I would like to modify a cron script which includes 3 table insertions, one table update and one deletion processes.
There are thousands of records and hence it takes much time to insert data.
The data is inserted into products table, product payment table, product details table and product images table.
current script checks whether the product exists or not.
If not exists, then insert data to products table first and returns the newly inserted product id. After that, insertion happens to the other three tables. There may be multiple insertion to the images table (depends on the number of images).
If the product already exists, update the tables. For the images table, the script deletes existing image records for that particular product and then inserts all images as new to the images table.
This is what happens now:
$product_id = insert_product($product_data) ;
As the data is enormous, it takes longer time to execute. Is there any way that we can optimize this entire process?
What you could do is use
REPLACE INTO sql query to either insert a row or replace the values in one go.
Take a look at this article: http://blogs.coldbuffer.com/inserting-or-updating-records-using-mysql-replace
Another way to deal with lots of data that you have to add/update is to create a temporary table (probably with ENGINE = MEMORY) and do bulk inserts into that table. So instead of adding one dataset at a time, create sql inserts with multiple sets and add them at once.

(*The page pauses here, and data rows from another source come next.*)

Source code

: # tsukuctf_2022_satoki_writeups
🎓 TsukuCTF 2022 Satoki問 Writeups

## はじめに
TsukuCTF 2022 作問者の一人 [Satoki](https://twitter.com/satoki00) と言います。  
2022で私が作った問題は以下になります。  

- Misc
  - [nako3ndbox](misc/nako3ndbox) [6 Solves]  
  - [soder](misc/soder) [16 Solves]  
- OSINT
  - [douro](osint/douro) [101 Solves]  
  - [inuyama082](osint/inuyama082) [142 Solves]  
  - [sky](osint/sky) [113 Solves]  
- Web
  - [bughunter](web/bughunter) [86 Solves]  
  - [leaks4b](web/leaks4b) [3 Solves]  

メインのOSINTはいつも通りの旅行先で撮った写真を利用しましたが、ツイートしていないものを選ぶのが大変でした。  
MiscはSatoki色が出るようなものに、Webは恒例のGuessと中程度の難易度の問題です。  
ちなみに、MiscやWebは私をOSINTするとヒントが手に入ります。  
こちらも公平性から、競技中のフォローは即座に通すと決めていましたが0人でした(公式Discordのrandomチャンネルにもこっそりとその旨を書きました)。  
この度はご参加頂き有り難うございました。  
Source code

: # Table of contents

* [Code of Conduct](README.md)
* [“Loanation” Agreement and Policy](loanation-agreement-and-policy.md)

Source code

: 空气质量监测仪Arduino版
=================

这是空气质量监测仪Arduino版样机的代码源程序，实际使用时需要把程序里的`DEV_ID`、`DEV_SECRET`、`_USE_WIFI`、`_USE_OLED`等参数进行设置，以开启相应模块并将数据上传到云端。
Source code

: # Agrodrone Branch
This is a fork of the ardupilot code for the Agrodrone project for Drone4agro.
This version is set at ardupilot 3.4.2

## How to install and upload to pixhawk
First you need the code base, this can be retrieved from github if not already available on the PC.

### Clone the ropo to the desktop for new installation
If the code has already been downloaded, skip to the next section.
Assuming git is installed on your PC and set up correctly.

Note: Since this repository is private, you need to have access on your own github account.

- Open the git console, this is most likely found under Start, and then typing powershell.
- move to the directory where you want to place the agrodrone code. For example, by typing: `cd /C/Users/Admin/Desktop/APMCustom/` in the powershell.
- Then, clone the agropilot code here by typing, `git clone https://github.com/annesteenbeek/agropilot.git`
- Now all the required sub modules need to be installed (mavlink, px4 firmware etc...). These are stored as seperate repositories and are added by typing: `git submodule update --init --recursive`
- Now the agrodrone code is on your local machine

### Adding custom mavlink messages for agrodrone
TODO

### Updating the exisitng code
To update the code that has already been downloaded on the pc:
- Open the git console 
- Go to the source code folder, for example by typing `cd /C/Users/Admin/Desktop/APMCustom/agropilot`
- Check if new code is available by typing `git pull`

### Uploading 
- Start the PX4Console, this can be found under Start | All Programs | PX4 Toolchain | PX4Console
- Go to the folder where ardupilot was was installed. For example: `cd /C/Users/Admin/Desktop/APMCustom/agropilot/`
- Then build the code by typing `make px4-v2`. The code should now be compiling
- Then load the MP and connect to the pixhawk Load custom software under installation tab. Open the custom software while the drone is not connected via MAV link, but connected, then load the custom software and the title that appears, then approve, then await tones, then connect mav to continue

This is way faster than looping over the elements and call an insert for each dataset.
After that you can do a mass update by joining your original table with that temporary table, as this also is much faster.
We are working with this concept to speed up inserts/updates quite well.
This will help immensely with your speed issue, if you're talking thousands of queries.
Also, wrap at least each individual block of queries in a transaction, if you're on InnoDB (which you should be!):
That won't help with speed, but will make the whole operation a good deal safer.